■ **WHAT YOU HAVE TO DO**: For this exercise, transcribe all the entries exactly as given and omit the images.
(MATERIAL PROVIDED Opens)
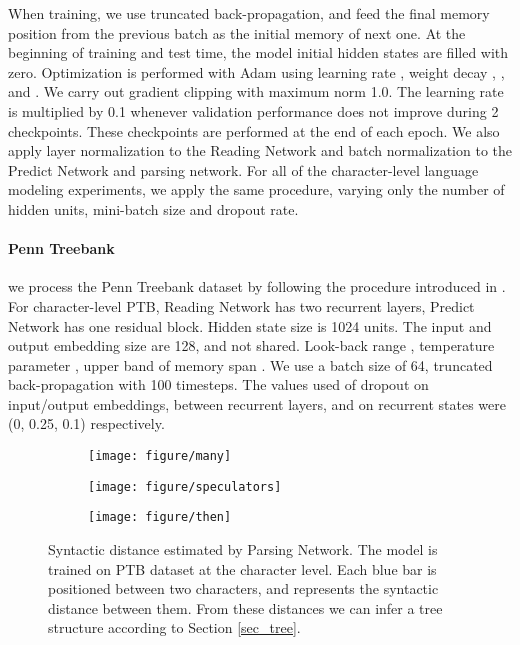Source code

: \documentclass{article} \usepackage{iclr2018_conference,times}
\begin{document}
When training, we use truncated back-propagation, and feed the final memory position from the previous batch as the initial memory of next one. At the beginning of training and test time, the model initial hidden states are filled with zero. Optimization is performed with Adam using learning rate , weight decay , ,  and . We carry out gradient clipping with maximum norm 1.0.	 The learning rate is multiplied by 0.1 whenever validation performance does not improve during 2 checkpoints. These checkpoints are performed at the end of each epoch. We also apply layer normalization \citep{ba2016layer} to the Reading Network and batch normalization to the Predict Network and parsing network. For all of the character-level language modeling experiments, we apply the same procedure, varying only the number of hidden units, mini-batch size and dropout rate. 

\paragraph{Penn Treebank} we process the Penn Treebank dataset \citep{marcus1993building} by following the procedure introduced in \citep{mikolov2012subword}. For character-level PTB, Reading Network has two recurrent layers, Predict Network has one residual block. Hidden state size is 1024 units. The input and output embedding size are 128, and not shared. Look-back range , temperature parameter , upper band of memory span . We use a batch size of 64, truncated back-propagation with 100 timesteps. The values used of dropout on input/output embeddings, between recurrent layers, and on recurrent states were (0, 0.25, 0.1) respectively.

\begin{figure*}
    \centering
    \setlength{\leftskip}{-110pt}
    \begin{subfigure}[b]{1.5\textwidth}
        \texttt{[image: figure/many]}
    \end{subfigure}
    \begin{subfigure}[b]{1.5\textwidth}
        \texttt{[image: figure/speculators]}
    \end{subfigure}
    \begin{subfigure}[b]{1.5\textwidth}
        \texttt{[image: figure/then]}
    \end{subfigure}
    \caption{Syntactic distance estimated by Parsing Network. The model is trained on PTB dataset at the character level. Each blue bar is positioned between two characters, and represents the syntactic distance between them. From these distances we can infer a tree structure according to Section \ref{sec_tree}. }
    \label{fig_char}
\end{figure*}
\end{document}
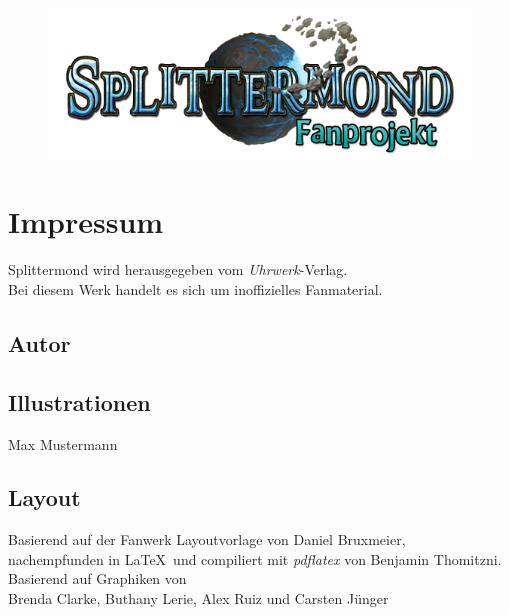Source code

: \documentclass[12pt, a4paper, twoside, openany]{book}
\begin{document}
{%

        {%
            \begin{center}
                    \color{spmblue}
                    \fontsize{40}{50}
                    \selectfont
                    \textbf{\MyTitle}
            \end{center}
       }%
       \begin{figure}[t]
               \centering
               \includegraphics[scale=0.8]{bilder/Splittermond-Logo_fan_v2.png}
       \end{figure}
       
       \vfill
        \section*{Impressum}%
        \begin{center}
        Splittermond wird herausgegeben vom \textit{Uhrwerk}-Verlag.\\
        Bei diesem Werk handelt es sich um inoffizielles Fanmaterial.        
        \end{center}
        \subsection*{Autor}
        \begin{center} 
        \MyAuthor
        \end{center}
        \subsection*{Illustrationen}
        \begin{center}
        Max Mustermann        
        \end{center}

        \subsection*{Layout}
        \begin{center}
                Basierend auf der Fanwerk Layoutvorlage von Daniel Bruxmeier,\\ nachempfunden in \LaTeX ~und compiliert mit \textit{pdflatex} von Benjamin Thomitzni. \\
        Basierend auf Graphiken von \\ 
        Brenda Clarke, Buthany Lerie, Alex Ruiz und Carsten Jünger         
        \end{center}
}
\end{document}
(MATERIAL PROVIDED Closes)
■ **TASK RESULT**:
Source code

: \documentclass{article} \usepackage{iclr2018_conference,times}
\begin{document}
When training, we use truncated back-propagation, and feed the final memory position from the previous batch as the initial memory of next one. At the beginning of training and test time, the model initial hidden states are filled with zero. Optimization is performed with Adam using learning rate , weight decay , ,  and . We carry out gradient clipping with maximum norm 1.0.	 The learning rate is multiplied by 0.1 whenever validation performance does not improve during 2 checkpoints. These checkpoints are performed at the end of each epoch. We also apply layer normalization \citep{ba2016layer} to the Reading Network and batch normalization to the Predict Network and parsing network. For all of the character-level language modeling experiments, we apply the same procedure, varying only the number of hidden units, mini-batch size and dropout rate. 

\paragraph{Penn Treebank} we process the Penn Treebank dataset \citep{marcus1993building} by following the procedure introduced in \citep{mikolov2012subword}. For character-level PTB, Reading Network has two recurrent layers, Predict Network has one residual block. Hidden state size is 1024 units. The input and output embedding size are 128, and not shared. Look-back range , temperature parameter , upper band of memory span . We use a batch size of 64, truncated back-propagation with 100 timesteps. The values used of dropout on input/output embeddings, between recurrent layers, and on recurrent states were (0, 0.25, 0.1) respectively.

\begin{figure*}
    \centering
    \setlength{\leftskip}{-110pt}
    \begin{subfigure}[b]{1.5\textwidth}
        \texttt{[image: figure/many]}
    \end{subfigure}
    \begin{subfigure}[b]{1.5\textwidth}
        \texttt{[image: figure/speculators]}
    \end{subfigure}
    \begin{subfigure}[b]{1.5\textwidth}
        \texttt{[image: figure/then]}
    \end{subfigure}
    \caption{Syntactic distance estimated by Parsing Network. The model is trained on PTB dataset at the character level. Each blue bar is positioned between two characters, and represents the syntactic distance between them. From these distances we can infer a tree structure according to Section \ref{sec_tree}. }
    \label{fig_char}
\end{figure*}
\end{document}
Source code

: \documentclass[12pt, a4paper, twoside, openany]{book}
\begin{document}
{%

        {%
            \begin{center}
                    \color{spmblue}
                    \fontsize{40}{50}
                    \selectfont
                    \textbf{\MyTitle}
            \end{center}
       }%
       \begin{figure}[t]
               \centering
               \includegraphics[scale=0.8]{bilder/Splittermond-Logo_fan_v2.png}
       \end{figure}
       
       \vfill
        \section*{Impressum}%
        \begin{center}
        Splittermond wird herausgegeben vom \textit{Uhrwerk}-Verlag.\\
        Bei diesem Werk handelt es sich um inoffizielles Fanmaterial.        
        \end{center}
        \subsection*{Autor}
        \begin{center} 
        \MyAuthor
        \end{center}
        \subsection*{Illustrationen}
        \begin{center}
        Max Mustermann        
        \end{center}

        \subsection*{Layout}
        \begin{center}
                Basierend auf der Fanwerk Layoutvorlage von Daniel Bruxmeier,\\ nachempfunden in \LaTeX ~und compiliert mit \textit{pdflatex} von Benjamin Thomitzni. \\
        Basierend auf Graphiken von \\ 
        Brenda Clarke, Buthany Lerie, Alex Ruiz und Carsten Jünger         
        \end{center}
}
\end{document}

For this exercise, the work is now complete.